▶ **Records shown**
BEGIN

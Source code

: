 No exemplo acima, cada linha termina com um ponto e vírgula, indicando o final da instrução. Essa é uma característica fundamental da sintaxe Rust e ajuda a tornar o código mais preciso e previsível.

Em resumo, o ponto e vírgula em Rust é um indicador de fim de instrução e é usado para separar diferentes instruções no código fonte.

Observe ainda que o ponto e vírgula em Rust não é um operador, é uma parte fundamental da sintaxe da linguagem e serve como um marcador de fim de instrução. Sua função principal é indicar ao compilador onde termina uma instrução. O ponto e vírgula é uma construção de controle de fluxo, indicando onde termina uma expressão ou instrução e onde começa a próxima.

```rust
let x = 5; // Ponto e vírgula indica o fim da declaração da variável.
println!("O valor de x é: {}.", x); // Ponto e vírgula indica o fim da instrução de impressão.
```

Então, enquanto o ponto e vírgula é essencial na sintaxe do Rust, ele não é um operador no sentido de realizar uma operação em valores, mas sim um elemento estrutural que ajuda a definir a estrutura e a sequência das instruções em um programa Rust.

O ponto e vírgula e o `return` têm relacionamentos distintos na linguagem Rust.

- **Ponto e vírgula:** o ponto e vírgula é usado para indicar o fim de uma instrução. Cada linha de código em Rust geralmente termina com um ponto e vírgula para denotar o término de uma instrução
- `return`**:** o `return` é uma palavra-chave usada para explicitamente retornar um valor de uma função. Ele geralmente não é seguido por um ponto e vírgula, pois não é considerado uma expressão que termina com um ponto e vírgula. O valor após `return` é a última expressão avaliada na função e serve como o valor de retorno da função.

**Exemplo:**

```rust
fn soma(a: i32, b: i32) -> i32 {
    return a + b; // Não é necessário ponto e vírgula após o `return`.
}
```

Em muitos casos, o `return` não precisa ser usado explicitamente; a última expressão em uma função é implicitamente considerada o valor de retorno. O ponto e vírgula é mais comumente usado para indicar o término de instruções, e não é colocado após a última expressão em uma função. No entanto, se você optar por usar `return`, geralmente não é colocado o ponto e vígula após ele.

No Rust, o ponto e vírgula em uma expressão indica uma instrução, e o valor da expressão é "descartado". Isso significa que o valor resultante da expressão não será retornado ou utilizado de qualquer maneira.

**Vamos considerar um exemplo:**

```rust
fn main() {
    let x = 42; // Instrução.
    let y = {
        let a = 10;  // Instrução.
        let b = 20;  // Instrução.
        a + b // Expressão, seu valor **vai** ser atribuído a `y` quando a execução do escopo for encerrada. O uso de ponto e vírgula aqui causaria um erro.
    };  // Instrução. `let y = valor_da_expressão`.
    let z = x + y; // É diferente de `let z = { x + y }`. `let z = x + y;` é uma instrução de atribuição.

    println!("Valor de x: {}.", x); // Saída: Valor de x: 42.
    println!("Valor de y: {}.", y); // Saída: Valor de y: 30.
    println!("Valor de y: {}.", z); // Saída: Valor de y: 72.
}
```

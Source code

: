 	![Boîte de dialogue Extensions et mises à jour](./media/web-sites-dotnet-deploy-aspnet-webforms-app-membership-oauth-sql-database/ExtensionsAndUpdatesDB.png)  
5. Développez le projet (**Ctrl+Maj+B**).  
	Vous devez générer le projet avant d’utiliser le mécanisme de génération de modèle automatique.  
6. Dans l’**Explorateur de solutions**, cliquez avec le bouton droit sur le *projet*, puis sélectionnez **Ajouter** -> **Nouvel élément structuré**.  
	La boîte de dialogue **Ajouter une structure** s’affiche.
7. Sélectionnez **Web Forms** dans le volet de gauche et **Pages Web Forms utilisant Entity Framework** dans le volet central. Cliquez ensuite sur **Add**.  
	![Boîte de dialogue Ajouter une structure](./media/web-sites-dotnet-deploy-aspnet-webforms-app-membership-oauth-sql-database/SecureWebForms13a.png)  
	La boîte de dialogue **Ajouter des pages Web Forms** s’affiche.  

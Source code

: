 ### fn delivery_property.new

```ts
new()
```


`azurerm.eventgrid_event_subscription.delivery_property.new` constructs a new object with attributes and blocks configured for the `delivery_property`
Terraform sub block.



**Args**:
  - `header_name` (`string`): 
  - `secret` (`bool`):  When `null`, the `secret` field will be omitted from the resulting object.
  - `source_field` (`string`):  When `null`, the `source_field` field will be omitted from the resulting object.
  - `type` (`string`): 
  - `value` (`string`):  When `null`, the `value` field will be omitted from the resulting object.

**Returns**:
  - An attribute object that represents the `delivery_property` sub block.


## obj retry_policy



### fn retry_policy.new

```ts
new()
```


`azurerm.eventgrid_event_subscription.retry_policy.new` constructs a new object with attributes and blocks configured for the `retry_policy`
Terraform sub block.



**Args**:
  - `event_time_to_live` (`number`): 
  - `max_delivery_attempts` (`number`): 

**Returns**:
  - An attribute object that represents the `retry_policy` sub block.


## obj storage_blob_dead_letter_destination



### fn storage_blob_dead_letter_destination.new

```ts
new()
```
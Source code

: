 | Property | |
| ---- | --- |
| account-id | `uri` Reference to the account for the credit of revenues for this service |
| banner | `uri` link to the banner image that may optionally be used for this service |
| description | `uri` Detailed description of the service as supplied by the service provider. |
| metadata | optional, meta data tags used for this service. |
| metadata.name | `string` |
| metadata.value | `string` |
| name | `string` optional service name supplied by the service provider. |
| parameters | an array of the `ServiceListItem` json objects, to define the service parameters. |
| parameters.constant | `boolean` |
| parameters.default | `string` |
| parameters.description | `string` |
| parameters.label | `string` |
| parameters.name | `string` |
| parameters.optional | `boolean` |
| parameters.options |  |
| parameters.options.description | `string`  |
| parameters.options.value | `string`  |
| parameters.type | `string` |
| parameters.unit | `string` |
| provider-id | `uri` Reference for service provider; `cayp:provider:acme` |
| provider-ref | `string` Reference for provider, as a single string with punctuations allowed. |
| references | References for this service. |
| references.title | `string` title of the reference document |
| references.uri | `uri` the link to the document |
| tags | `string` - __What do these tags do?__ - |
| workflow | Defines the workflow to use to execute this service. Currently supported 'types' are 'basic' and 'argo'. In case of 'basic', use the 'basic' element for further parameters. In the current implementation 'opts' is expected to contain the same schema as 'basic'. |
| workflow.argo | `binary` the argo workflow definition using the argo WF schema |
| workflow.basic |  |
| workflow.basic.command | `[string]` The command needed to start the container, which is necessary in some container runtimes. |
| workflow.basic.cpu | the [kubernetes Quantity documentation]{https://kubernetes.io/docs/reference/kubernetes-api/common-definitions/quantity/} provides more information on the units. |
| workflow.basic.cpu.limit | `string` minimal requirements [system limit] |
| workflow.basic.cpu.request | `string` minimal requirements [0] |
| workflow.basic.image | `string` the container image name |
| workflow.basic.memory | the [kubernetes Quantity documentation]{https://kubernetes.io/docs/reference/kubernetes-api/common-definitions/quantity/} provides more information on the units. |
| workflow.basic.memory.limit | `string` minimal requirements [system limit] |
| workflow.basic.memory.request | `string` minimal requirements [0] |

END

Give the number, and nothing else, of lines in the listing above that include the word "supplied".

▶ **Exercise output**
2